If you just want to go the whole 9 yards, the below will parse the entire thing into a named tuple that primarily mirrors the format of the text.如果你只想 go 整个 9 码,下面将把整个东西解析成一个主要反映文本格式的命名元组。 I didn't know what the first 2 values represent so, I just called them x and y .我不知道前两个值代表什么,所以我只是称它们为xy I went this far because what you want doesn't seem very useful, and I assume this question is just a precursor to eventually pinpointing more data.我走到这一步是因为你想要的似乎不是很有用,我认为这个问题只是最终查明更多数据的先兆。 This pinpoints all of the data.这精确定位了所有数据。 Any entry with \n (...) \n data is printed as being "empty", and is not stored in the entries list .任何带有\n (...) \n数据的条目都被打印为“空”,并且不会存储在条目list

import re
from collections import namedtuple

data    = "[Text(447.1153846153846, 471.625, 'the <= 0.5\nentropy = 0.97\nsamples = 100.0%\nvalue = [0.399, 0.601]\nclass = True News'), Text(238.46153846153845, 336.875, 'donald <= 0.5\nentropy = 0.921\nsamples = 83.7%\nvalue = [0.336, 0.664]\nclass = True News'), Text(119.23076923076923, 202.125, 'hillary <= 0.5\nentropy = 0.981\nsamples = 55.6%\nvalue = [0.42, 0.58]\nclass = True News'), Text(59.61538461538461, 67.375, '\n (...) \n'), Text(178.84615384615384, 67.375, '\n (...) \n'), Text(357.6923076923077, 202.125, 'hillary <= 0.5\nentropy = 0.663\nsamples = 28.2%\nvalue = [0.172, 0.828]\nclass = True News'), Text(298.0769230769231, 67.375, '\n (...) \n'), Text(417.30769230769226, 67.375, '\n (...) \n'), Text(655.7692307692307, 336.875, 'trumps <= 0.5\nentropy = 0.859\nsamples = 16.3%\nvalue = [0.718, 0.282]\nclass = Fake News'), Text(596.1538461538462, 202.125, 'hillary <= 0.5\nentropy = 0.821\nsamples = 15.7%\nvalue = [0.744, 0.256]\nclass = Fake News'), Text(536.5384615384615, 67.375, '\n (...) \n'), Text(655.7692307692307, 67.375, '\n (...) \n'), Text(715.3846153846154, 202.125, 'entropy = 0.0\nsamples = 0.6%\nvalue = [0.0, 1.0]\nclass = True News')]"

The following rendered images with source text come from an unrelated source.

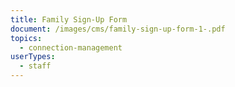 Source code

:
 ```yaml
---
title: Family Sign-Up Form
document: /images/cms/family-sign-up-form-1-.pdf
topics:
  - connection-management
userTypes:
  - staff
---
```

#regex to describe the overall entry
entfmt  = re.compile(r'Text\((?P<x>([\d\.]+)), (?P<y>([\d\.]+)), \'(?P<data>([^\']+))\'\)', re.I|re.S)

#format all of the float groups ~ 
#  flt is a repeatable chunk so we create this part of the expression in a loop
#  all this really does is make the final datfmt regex seem shorter
flt     = '{}(?P<{}>([\d\.]+))'
args    = ('_fval', '\nentropy = _ent', '\nsamples = _samp', '%\nvalue = \[_lval', ', _rval')
fltreg  = ''.join([flt.format(a, b) for (a, b) in [arg.split('_') for arg in args]])

#regex to describe the data portion of an entry
datfmt  = re.compile('(?P<focus>([\w\d]+)) <= {}\]\nclass = (?P<class>(.+))'.format(fltreg), re.I|re.S)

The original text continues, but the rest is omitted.